Show Hide image

Jeremy Hunt, Adam Smith, Frédéric Michel to appear at Leveson

Lord Leveson confirms their appearance by the "end of May".

Culture secretary Jeremy Hunt, along with his former special advisor and News Corp lobbyist Frédéric Michel will all give evidence at the Leveson inquiry before the end of May.

Lord Leveson made the announcement yesterday, while calling on Parliament not to demand publication of witness statements relating to Michel's controversial emails, which first prompted calls for Hunt to resign.

Michel's emails imply that Jeremy Hunt's office was biassed towards Rupert Murdoch's News International in the matter of the BSkyB takeover bid.

Lord Leveson has insisted that he will not give a judgement on whether or not the House of Commons had been mislead by Jeremy Hunt, arguing that it is up to the Prime Minister and MPs to make that judgement. He said it was important crucial evidence was not released to Parliament in advance of the inquiry, as the witnesses would then be answering questions against a political backdrop.

The speaker John Bercow can force the release of witness statements with a Speaker's order, but Leveson said he hoped this would not happen, as it would interrupt the inquiry.

Hunt faces pressure from the House of Commons to resign, after a point of order was raised by Harriet Harman MP in the Commons on Monday. She asked the Speaker to confirm

Whether it is in order for the Secretary of State to say that he won’t answer questions from Honourable Members in this House because instead he's going to tell Lord Justice Leveson; and whether  it is in order for the Secretary of State to say he won’t place documents in the Library because he's giving them to Leveson.
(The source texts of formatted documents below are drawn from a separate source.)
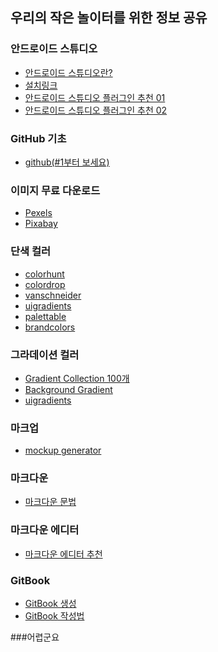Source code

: ## 우리의 작은 놀이터를 위한 정보 공유

 ### 안드로이드 스튜디오<a>
 * <a href="https://velog.io/@jay_so_/%EC%95%88%EB%93%9C%EB%A1%9C%EC%9D%B4%EB%93%9C-%EC%8A%A4%ED%8A%9C%EB%94%94%EC%98%A4-%EC%A0%95%EB%A6%AC">안드로이드 스튜디오란?<a>
*  <a href="https://developer.android.com/studio?gclid=Cj0KCQiA7bucBhCeARIsAIOwr-9GnoA0XMxZGUAGMzUm5cgsfLPHgb8W0A-vXHQSNQ77wOrZmv47WBAaAj2AEALw_wcB&gclsrc=aw.ds">설치링크<a>
* <a href="https://velog.io/@s10th24b/%EC%95%88%EB%93%9C%EB%A1%9C%EC%9D%B4%EB%93%9C-%EC%8A%A4%ED%8A%9C%EB%94%94%EC%98%A4-%EC%B6%94%EC%B2%9C-%ED%94%8C%EB%9F%AC%EA%B7%B8%EC%9D%B8">안드로이드 스튜디오 플러그인 추천 01<a>
* <a href="https://chjune0205.tistory.com/entry/%EA%B0%9C%EB%B0%9C-%EC%8B%9C%EA%B0%84-%EC%A4%84%EC%9D%B4%EA%B3%A0-%EC%8B%B6%EC%A7%80-%EC%95%8A%EB%8B%88%EC%95%88%EB%93%9C%EB%A1%9C%EC%9D%B4%EB%93%9C-%EC%8A%A4%ED%8A%9C%EB%94%94%EC%98%A4-%ED%94%8C%EB%9F%AC%EA%B7%B8%EC%9D%B8">안드로이드 스튜디오 플러그인 추천 02<a>

### GitHub 기초
* <a href="https://minjunkass.tistory.com/56">github(#1부터 보세요)<a>

### 이미지 무료 다운로드
* <a href="https://www.pexels.com/ko-kr/">Pexels<a>
* <a href="https://pixabay.com/ko/">Pixabay<a>

### 단색 컬러
* <a href="https://colorhunt.co/">colorhunt<a>
* <a href="https://colordrop.io/">colordrop<a>
* <a href="https://vanschneider.com/colors">vanschneider<a>
* <a href="https://uigradients.com/#EmeraldWater">uigradients<a>
* <a href="https://www.palettable.io/E7EAD9">palettable<a>
* <a href="https://brandcolors.net/">brandcolors<a>

### 그라데이션 컬러
* <a href="https://products.ls.graphics/mesh-gradients/">Gradient Collection 100개<a>
* <a href="https://webgradients.com/">Background Gradient<a>
* <a href="https://uigradients.com/#EmeraldWater">uigradients<a>

### 마크업
* <a href="https://www.pixeltrue.com/mockup-generator">mockup generator<a>
 
 ### 마크다운
 * <a href="https://goddaehee.tistory.com/307">마크다운 문법<a>
### 마크다운 에디터
* <a href="https://sergeswin.com/1241/">마크다운 에디터 추천<a>

### GitBook
* <a href="https://www.gitbook.com/">GitBook 생성<a>
* <a href="https://velog.io/@otnaj/%EB%82%98%EC%9D%98-%EC%A7%80%EC%8B%9D-%EA%B3%B5%EC%9C%A0">GitBook 작성법<a>

###어렵군요
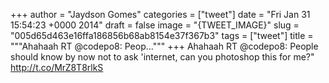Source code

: 
+++
author = "Jaydson Gomes"
categories = ["tweet"]
date = "Fri Jan 31 15:54:23 +0000 2014"
draft = false
image = "{TWEET_IMAGE}"
slug = "005d65d463e16ffa186856b68ab8154e37f367b3"
tags = ["tweet"]
title = """Ahahaah RT @codepo8: Peop..."""
+++
Ahahaah RT @codepo8: People should know by now not to ask 'internet, can you photoshop this for me?" http://t.co/MrZ8T8rlkS
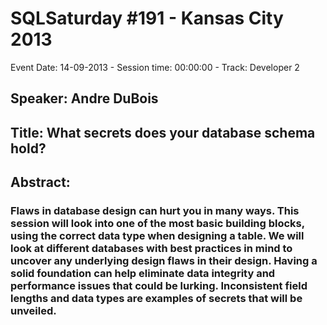 # SQLSaturday #191 - Kansas City 2013
Event Date: 14-09-2013 - Session time: 00:00:00 - Track: Developer 2
## Speaker: Andre DuBois
## Title: What secrets does your database schema hold?
## Abstract:
### Flaws in database design can hurt you in many ways. This session will look into one of the most basic building blocks, using the correct data type when designing a table. We will look at different databases with best practices in mind to uncover any underlying design flaws in their design. Having a solid foundation can help eliminate data integrity and performance issues that could be lurking. Inconsistent field lengths and data types are examples of secrets that will be unveiled. 
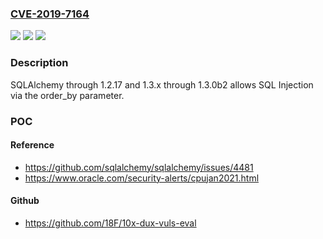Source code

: ### [CVE-2019-7164](https://cve.mitre.org/cgi-bin/cvename.cgi?name=CVE-2019-7164)
![](https://img.shields.io/static/v1?label=Product&message=n%2Fa&color=blue)
![](https://img.shields.io/static/v1?label=Version&message=n%2Fa&color=blue)
![](https://img.shields.io/static/v1?label=Vulnerability&message=n%2Fa&color=brighgreen)

### Description

SQLAlchemy through 1.2.17 and 1.3.x through 1.3.0b2 allows SQL Injection via the order_by parameter.

### POC

#### Reference
- https://github.com/sqlalchemy/sqlalchemy/issues/4481
- https://www.oracle.com/security-alerts/cpujan2021.html

#### Github
- https://github.com/18F/10x-dux-vuls-eval

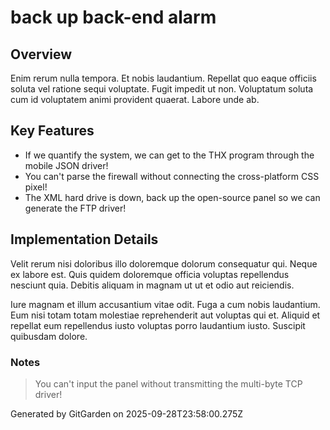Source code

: # back up back-end alarm

## Overview
Enim rerum nulla tempora. Et nobis laudantium. Repellat quo eaque officiis soluta vel ratione sequi voluptate. Fugit impedit ut non. Voluptatum soluta cum id voluptatem animi provident quaerat. Labore unde ab.

## Key Features
- If we quantify the system, we can get to the THX program through the mobile JSON driver!
- You can't parse the firewall without connecting the cross-platform CSS pixel!
- The XML hard drive is down, back up the open-source panel so we can generate the FTP driver!

## Implementation Details
Velit rerum nisi doloribus illo doloremque dolorum consequatur qui. Neque ex labore est. Quis quidem doloremque officia voluptas repellendus nesciunt quia. Debitis aliquam in magnam ut ut et odio aut reiciendis.
 Iure magnam et illum accusantium vitae odit. Fuga a cum nobis laudantium. Eum nisi totam totam molestiae reprehenderit aut voluptas qui et. Aliquid et repellat eum repellendus iusto voluptas porro laudantium iusto. Suscipit quibusdam dolore.

### Notes
> You can't input the panel without transmitting the multi-byte TCP driver!

Generated by GitGarden on 2025-09-28T23:58:00.275Z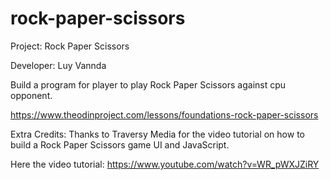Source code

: # rock-paper-scissors

Project: Rock Paper Scissors

Developer: Luy Vannda 

Build a program for player to play Rock Paper Scissors against cpu opponent.

https://www.theodinproject.com/lessons/foundations-rock-paper-scissors


Extra Credits: Thanks to Traversy Media for the video tutorial on how to build a Rock Paper Scissors game UI and JavaScript.

Here the video tutorial:
https://www.youtube.com/watch?v=WR_pWXJZiRY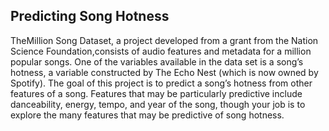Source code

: ## Predicting Song Hotness

TheMillion Song Dataset, a project developed from a grant from the Nation Science Foundation,consists of audio features and metadata for a million popular songs.  One of the variables available in the data set is a song’s hotness, a variable constructed by The Echo Nest (which is now owned by Spotify).  The goal of this project is to predict a song’s hotness from other features of a song.  Features that may be particularly predictive include danceability, energy, tempo, and year of the song, though your job is to explore the many features that may be predictive of song hotness.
Will you confirm that the Secretary of State's refusal to answer questions is not because he is prevented from doing so by the Leveson Inquiry - but because he doesn't want to.

The Speaker responded that the accountability of a minister to the House of Commons was not affected by external inquiries, and that as a courtesy, written documents submitted to inquiries should also be submitted to the house.

So far this week, Leveson has heard testimony from Alastair Campbell, leading civil servant Gus O'Donnell and Sky journalist Adam Boulton.